I tried adding a URL with sas-token as build-arg. Couldn't make it work due to the ampersand whatsoever and ended up dropping the build arg... (did't want to use base64 encoding)

[surajssd]

This is still an issue for me, any idea on what's going on with this issue?

[lovettchris]

I'm also hitting this and I think the only real solution is for you to fix your az acr build implementation so it packages up the arguments into a file that is then shipped to the server for execution so that any double quoting issues can be handled correctly on your side rather than allowing it to turn into an impossible to debug shell issue on the server side. For example I have this powershell code:

$rc = az acr build --image snpe/quantizer:v1 --registry $registry_name --resource-group $resource_group `
  --secret-build-arg MODEL_STORAGE_CONNECTION_STRING=$Env:MODEL_STORAGE_CONNECTION_STRING `
  --build-arg SNPE_SDK=$snpe_sdk_url --build-arg SNPE_SDK_FILENAME=$snpe_sdk_filename --build-arg SNPE_ROOT=/home/chris/$snpe_root `
  --build-arg ANDROID_NDK=$android_ndk_url --build-arg ANDROID_NDK_FILENAME=$android_ndk_filename --build-arg ANDROID_NDK_ROOT=/home/chris/$android_ndk_root `
  --secret-build-arg GITHUB_PAT=$Env:GITHUB_PAT .

And I get this completely useless and totally bogus error message:

"docker build" requires exactly 1 argument.
See 'docker build --help'.
Usage:  docker build [OPTIONS] PATH | URL | -
Build an image from a Dockerfile
/bin/sh: 1: --build-arg: not found]

[charlie2clarke]

Has there been any progression with this issue? Currently experiencing the same problem.

[HDROZASR]

Same problem here....any ETA to fix this issue?

[XavierGeerinck]

Hi All! We have the same issue and use the following workaround:

Simply wrap with "' instead of just ' or "

I.e., --build-arg DEMO_PARAM_1="my-value" becomes --build-arg DEMO_PARAM_1="'my-value'"

When debugging this through the --debug param, we can see this being passed as intended. The reason this works is because I assume the shell expansion is being done correctly now.

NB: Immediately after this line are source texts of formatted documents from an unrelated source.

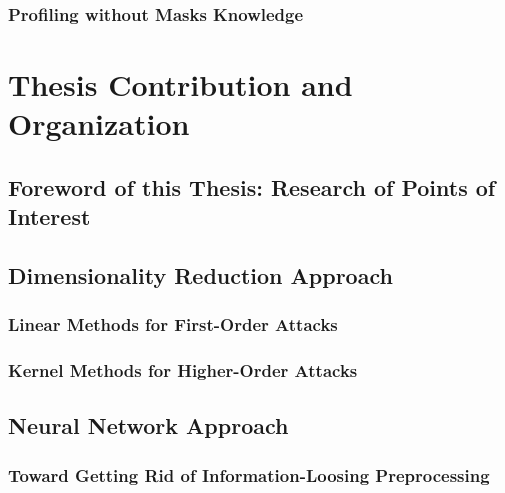 \subsubsection{Profiling without Masks Knowledge}

\section{Thesis Contribution and Organization}
\subsection{Foreword of this Thesis: Research of Points of Interest}
\subsection{Dimensionality Reduction Approach}
\subsubsection{Linear Methods for First-Order Attacks}
\subsubsection{Kernel Methods for Higher-Order Attacks}
\subsection{Neural Network Approach}
\subsubsection{Toward Getting Rid of Information-Loosing Preprocessing}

@ehotinger I am not sure where the shell expansion happens and how it happens, but this seems to be a JSON -> Bash parsing issue rather than a developer problem. If the JSON doesn't get quoted correctly, it goes wrongly at your side. I would personally encode values BASE64 and then decode them on actual docker build reconstruction

{
  "type": "DockerBuildRequest",
  "isArchiveEnabled": false,
  "imageNames": [
    "my/demo/image:1"
  ],
  "isPushEnabled": true,
  "noCache": false,
  "dockerFilePath": "1394f4d81a514acbb3d5e8da7_Dockerfile",
  "arguments": [
    { "name": "DEMO_PARAM_1", "value": "'some_path.tar.gz'", "isSecret": false },
    { "name": "DEMO_PARAM_2", "value": "'My value that is with spaces'", "isSecret": false }
  ],
  "platform": { "os": "linux", "architecture": "amd64" },
  "sourceLocation": "source/masked/masked-cd07-4533-b96b-masked.tar.gz",
  "credentials": {}
}

[ehotinger]

I don't maintain this repository anymore (I haven't worked at Microsoft/Azure in 5 years!), but yes @XavierGeerinck that should work. The acr build command just gets whatever raw string you pass in and invokes a Linux or Windows shell with a quoted command from whatever string you pass in (you can check out the code at https://github.com/Azure/acr-builder/blob/main/builder/init_shell_linux.go#L7) for example. Wrapping in single quotes, base64 encoding, or escaping quotes in this pattern should all do the trick.

It's difficult / close to impossible to change this behavior without messing up other quoted input.